How Safe is Your Smart Home? Watch How Second-hand Smart Home Technology is Compromising Your Safety

• Hackers reveal how easy it is to spy on your family through your Amazon Echo or Smart Camera.

• Internet security experts vpnMentor mobilized a team of ethical hackers to assess the safety and privacy of some of the most popular smart home devices on the market.

Smart technology has taken the world by storm. 127 million smart home units are expected to be sold in the US in 2018, with the global smart home market expected to be worth $53.45 billion by 2022. With 55% of smart device owners in the dark about how they actually work, could those who bought second-hand smart home devices be welcoming a threat to their families into their homes?

Internet security experts vpnMentor have utilized a team of ethical hackers to uncover the most hackable smart home devices including the first-generation Amazon Echo, a Samsung Smart Camera and the first-generation Ring Smart Doorbell.

vpnMentor have produced a video which shows just how you’re inviting hackers into your home, and how easy it can be for them to access your sensitive information. Disturbingly, the team were able to manipulate all of the devices tested to gain access to your home.

The team evaluated the privacy and security of some of the most popular smart home devices available today in order to assess how safe they truly are. We hired a team of expert ethical hackers to break into these devices and reveal how likely it is that a malicious actor would be able to hack these devices in order to gain access to private information, including in some cases audio and visual footage and sensitive information stored online, such as bank details.

The results were shocking. In all of the devices tested vulnerabilities were found, including critical vulnerabilities in some. For some devices tested it was found that previous vulnerabilities that manufacturers have released updates to fix can still be exploited, particularly in cases where the devices were connected to a private network (such as your home WiFi) and therefore not automatically updating. These issues are also particularly prevalent in second-hand devices.

Amazon Echo – A wiretap waiting to happen?
Their research revealed a critical vulnerability related to the first-generation Echo’s physical design. Hackers were able to open the device up and manipulate it using a specially crafted SD card. This means that malicious actors could live stream audio from its microphone, and remotely use its services.

The video showcasing this in action, as well as advice to protect yourself, is viewable here.

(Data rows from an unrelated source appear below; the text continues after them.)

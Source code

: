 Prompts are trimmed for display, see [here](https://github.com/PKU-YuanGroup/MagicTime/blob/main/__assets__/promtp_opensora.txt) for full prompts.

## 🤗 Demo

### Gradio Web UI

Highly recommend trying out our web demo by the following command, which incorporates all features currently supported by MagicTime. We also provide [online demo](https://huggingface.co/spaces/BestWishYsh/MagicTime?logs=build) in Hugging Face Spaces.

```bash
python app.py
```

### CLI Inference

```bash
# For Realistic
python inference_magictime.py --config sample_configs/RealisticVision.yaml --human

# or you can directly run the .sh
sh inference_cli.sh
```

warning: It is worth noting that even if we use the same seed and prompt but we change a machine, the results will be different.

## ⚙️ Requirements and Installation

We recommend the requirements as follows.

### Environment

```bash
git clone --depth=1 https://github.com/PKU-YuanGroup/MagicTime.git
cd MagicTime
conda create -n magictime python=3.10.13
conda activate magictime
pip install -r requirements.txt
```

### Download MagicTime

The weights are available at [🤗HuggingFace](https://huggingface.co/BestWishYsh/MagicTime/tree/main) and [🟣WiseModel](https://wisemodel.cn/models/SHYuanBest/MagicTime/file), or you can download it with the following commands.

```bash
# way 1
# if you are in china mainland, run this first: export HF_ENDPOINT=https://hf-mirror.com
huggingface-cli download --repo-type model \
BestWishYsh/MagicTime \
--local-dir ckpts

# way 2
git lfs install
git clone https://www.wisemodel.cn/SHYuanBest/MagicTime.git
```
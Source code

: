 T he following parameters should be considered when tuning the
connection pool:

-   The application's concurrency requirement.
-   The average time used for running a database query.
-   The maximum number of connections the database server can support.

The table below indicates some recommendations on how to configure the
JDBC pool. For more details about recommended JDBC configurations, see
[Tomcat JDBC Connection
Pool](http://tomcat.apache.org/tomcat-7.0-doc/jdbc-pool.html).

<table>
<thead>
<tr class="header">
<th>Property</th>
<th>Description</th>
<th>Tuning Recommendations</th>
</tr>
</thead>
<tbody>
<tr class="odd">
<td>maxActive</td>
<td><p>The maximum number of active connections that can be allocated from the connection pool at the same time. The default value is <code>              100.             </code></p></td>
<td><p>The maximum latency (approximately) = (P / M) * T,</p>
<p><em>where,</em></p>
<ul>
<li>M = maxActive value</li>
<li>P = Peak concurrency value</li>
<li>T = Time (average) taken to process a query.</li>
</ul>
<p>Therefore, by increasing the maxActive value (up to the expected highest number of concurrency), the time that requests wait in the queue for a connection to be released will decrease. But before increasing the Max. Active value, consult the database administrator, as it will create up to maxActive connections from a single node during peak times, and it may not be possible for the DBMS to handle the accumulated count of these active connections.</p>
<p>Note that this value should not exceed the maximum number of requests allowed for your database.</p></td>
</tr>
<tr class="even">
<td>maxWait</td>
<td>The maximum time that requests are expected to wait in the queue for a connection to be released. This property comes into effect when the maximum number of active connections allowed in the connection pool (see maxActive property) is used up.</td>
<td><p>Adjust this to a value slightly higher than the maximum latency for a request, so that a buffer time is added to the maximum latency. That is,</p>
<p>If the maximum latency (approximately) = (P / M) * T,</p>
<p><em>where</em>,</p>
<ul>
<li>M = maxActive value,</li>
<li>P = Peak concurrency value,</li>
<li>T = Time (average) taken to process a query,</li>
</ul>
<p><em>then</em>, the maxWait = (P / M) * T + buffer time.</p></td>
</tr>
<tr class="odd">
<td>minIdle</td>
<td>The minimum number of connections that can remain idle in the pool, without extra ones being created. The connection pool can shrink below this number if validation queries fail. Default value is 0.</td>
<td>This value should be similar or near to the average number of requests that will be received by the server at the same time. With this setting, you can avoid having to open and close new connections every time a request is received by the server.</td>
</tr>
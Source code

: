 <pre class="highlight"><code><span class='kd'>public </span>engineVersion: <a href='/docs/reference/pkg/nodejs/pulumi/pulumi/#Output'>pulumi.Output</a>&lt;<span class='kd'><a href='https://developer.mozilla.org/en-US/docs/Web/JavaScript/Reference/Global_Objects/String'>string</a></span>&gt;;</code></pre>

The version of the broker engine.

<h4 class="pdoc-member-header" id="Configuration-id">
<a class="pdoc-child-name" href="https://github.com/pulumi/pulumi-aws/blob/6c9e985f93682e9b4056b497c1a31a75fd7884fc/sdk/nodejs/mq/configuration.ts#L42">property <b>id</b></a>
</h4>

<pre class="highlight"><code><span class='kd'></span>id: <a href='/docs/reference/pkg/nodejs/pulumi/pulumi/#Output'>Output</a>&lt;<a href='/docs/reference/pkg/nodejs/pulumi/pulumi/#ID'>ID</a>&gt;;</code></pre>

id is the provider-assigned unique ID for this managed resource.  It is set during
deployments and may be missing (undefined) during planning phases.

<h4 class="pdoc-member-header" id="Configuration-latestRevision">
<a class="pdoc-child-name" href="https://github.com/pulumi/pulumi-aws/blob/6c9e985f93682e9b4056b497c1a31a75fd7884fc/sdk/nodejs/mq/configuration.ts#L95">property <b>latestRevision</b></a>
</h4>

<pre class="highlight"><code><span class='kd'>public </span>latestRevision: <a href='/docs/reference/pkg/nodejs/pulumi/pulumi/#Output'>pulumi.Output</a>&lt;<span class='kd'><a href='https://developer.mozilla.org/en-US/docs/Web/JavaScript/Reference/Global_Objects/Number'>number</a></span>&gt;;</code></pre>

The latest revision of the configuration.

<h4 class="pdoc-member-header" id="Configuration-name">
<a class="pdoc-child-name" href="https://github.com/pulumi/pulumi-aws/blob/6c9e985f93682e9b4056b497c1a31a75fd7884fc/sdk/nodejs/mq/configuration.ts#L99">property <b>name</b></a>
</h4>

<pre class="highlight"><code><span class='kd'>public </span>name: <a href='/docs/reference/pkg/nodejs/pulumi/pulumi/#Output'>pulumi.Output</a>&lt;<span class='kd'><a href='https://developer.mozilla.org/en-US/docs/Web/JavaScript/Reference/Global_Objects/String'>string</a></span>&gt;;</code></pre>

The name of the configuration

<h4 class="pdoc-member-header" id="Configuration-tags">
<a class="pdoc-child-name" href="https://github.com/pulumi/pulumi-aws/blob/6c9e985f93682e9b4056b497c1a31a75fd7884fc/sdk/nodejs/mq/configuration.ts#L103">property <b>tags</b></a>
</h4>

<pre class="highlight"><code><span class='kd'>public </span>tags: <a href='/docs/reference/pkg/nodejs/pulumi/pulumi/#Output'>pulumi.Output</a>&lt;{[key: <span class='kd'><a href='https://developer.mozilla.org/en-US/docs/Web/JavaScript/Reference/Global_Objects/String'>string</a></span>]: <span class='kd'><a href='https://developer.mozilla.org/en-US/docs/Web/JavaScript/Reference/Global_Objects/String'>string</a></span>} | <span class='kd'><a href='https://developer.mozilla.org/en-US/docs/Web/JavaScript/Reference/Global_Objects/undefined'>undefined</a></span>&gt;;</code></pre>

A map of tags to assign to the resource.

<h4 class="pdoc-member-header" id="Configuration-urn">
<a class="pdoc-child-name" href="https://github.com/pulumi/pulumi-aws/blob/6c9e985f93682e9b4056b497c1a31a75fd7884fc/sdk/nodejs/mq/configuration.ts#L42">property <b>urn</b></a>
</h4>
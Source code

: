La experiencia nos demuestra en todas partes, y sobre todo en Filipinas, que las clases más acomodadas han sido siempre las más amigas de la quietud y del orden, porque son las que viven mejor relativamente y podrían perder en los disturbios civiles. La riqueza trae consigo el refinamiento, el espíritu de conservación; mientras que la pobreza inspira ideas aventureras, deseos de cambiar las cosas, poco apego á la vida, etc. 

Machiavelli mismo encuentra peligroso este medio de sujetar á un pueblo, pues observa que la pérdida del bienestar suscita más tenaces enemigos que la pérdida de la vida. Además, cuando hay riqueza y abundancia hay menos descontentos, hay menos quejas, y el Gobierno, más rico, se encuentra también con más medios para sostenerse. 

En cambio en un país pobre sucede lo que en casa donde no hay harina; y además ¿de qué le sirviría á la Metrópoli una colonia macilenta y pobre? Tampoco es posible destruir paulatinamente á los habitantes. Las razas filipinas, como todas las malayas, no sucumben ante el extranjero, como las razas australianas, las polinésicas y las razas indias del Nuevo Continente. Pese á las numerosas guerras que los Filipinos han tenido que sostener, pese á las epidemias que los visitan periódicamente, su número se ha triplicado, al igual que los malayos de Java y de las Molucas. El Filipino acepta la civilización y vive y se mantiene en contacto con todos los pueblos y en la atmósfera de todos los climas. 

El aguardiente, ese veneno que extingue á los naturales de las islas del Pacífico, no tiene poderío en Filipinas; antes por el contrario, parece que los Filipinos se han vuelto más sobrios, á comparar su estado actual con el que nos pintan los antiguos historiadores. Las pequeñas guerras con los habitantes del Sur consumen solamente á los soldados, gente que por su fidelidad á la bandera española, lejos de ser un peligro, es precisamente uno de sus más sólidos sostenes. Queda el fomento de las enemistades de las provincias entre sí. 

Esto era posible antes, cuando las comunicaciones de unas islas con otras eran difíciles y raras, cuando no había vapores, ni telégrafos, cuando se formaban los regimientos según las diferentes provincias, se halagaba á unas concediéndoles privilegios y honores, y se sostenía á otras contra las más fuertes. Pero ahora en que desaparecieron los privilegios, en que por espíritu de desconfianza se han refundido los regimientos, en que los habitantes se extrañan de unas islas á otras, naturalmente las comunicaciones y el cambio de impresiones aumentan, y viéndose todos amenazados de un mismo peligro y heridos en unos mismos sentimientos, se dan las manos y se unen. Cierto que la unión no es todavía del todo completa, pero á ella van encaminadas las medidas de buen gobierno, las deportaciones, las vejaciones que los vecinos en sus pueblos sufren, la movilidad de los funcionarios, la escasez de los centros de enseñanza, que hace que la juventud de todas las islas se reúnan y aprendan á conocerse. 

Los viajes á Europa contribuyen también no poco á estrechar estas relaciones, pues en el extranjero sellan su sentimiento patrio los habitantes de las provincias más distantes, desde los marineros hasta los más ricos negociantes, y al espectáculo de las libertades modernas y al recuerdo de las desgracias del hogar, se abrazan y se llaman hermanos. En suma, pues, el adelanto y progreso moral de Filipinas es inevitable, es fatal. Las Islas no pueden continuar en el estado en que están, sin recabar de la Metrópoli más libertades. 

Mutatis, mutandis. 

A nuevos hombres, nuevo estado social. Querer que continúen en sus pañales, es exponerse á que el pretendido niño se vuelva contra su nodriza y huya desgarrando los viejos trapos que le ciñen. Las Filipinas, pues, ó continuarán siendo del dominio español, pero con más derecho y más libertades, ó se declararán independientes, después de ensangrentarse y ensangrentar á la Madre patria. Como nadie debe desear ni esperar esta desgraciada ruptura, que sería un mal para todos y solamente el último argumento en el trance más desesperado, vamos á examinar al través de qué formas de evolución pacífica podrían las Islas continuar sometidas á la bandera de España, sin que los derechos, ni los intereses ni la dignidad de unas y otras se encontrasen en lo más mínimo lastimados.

Smart Cameras – Peace of mind or an accessible live feed of your family?
Popular with those looking to stay close to their nearest and dearest, one of the draws of a smart camera is that the feed of your home is accessible anywhere.

Their team of hackers were able to easily access the Samsung SNH-1011 camera feed, tapping into footage remotely. The team were able to successfully complete a password reset without knowing the original password. Disturbingly, it was also possible to establish the smart camera’s IP address and gain full control over the wireless camera.

Smart Doorbells – Who are you letting in?
The Ring Smart doorbell video-calls your phone or tablet whenever someone rings, meaning you can answer the door from anywhere.
With a small physical manipulation, the first-generation doorbell can be turned into an unprotected Wi-Fi access point. If this wasn’t worrying enough, the team discovered a web address which revealed all the passwords of the users’ home Wi-Fi network, allowing access to sensitive personal data.

Keeping Cyber Criminals At Bay
With such terrifying findings, vpnMentor wants to highlight just how simple it is for your home to be targeted by malicious hackers.

However, the experts at vpnMentor have compiled a list of recommendations to protect users from becoming an easy target:

• Always research a product, and any existing security threats to it, before you buy.
• Only buy your smart gadget from an officially certified source.
• Be aware of any signs of physical intervention with the product.
• Directly address the seller if you or someone else has identified any major misconfiguration.
  Make sure your smart device is properly configured and regularly updated.
  Keep your externally facing smart devices on a separate network.

Ariel Hochstadt, co-founder of vpnMentor and former Google Marketing Manager and Head of Research at vpnMentor, commissioned the research. Ariel Hochstadt said: “If you are going to introduce smart technology into your home, it is important that you remain attentive with your devices to ensure that only those you trust have access. By following our set of simple rules you can ensure the best security practices have been met and saving you from becoming an easy target for crime.”

If you want to know exactly what our expert team of hackers found for each device, how they found it, and how you can protect yourself and your family – you can also download the full whitepaper.

For more information on cybersecurity, and how to make sure your devices are protected, you can read the full vpnMentor guide here. You can also watch their video investigation here to see how one unsuspecting family was affected after their devices were hacked.

Note: All devices mentioned were purchased and hacked by a team of ethical hackers in March-April 2018. Full details can be found in the whitepaper. Although all hacks took place in real-life, the scenes depicted in the video are a reconstruction of a scenario that would have been possible with the vulnerabilities uncovered.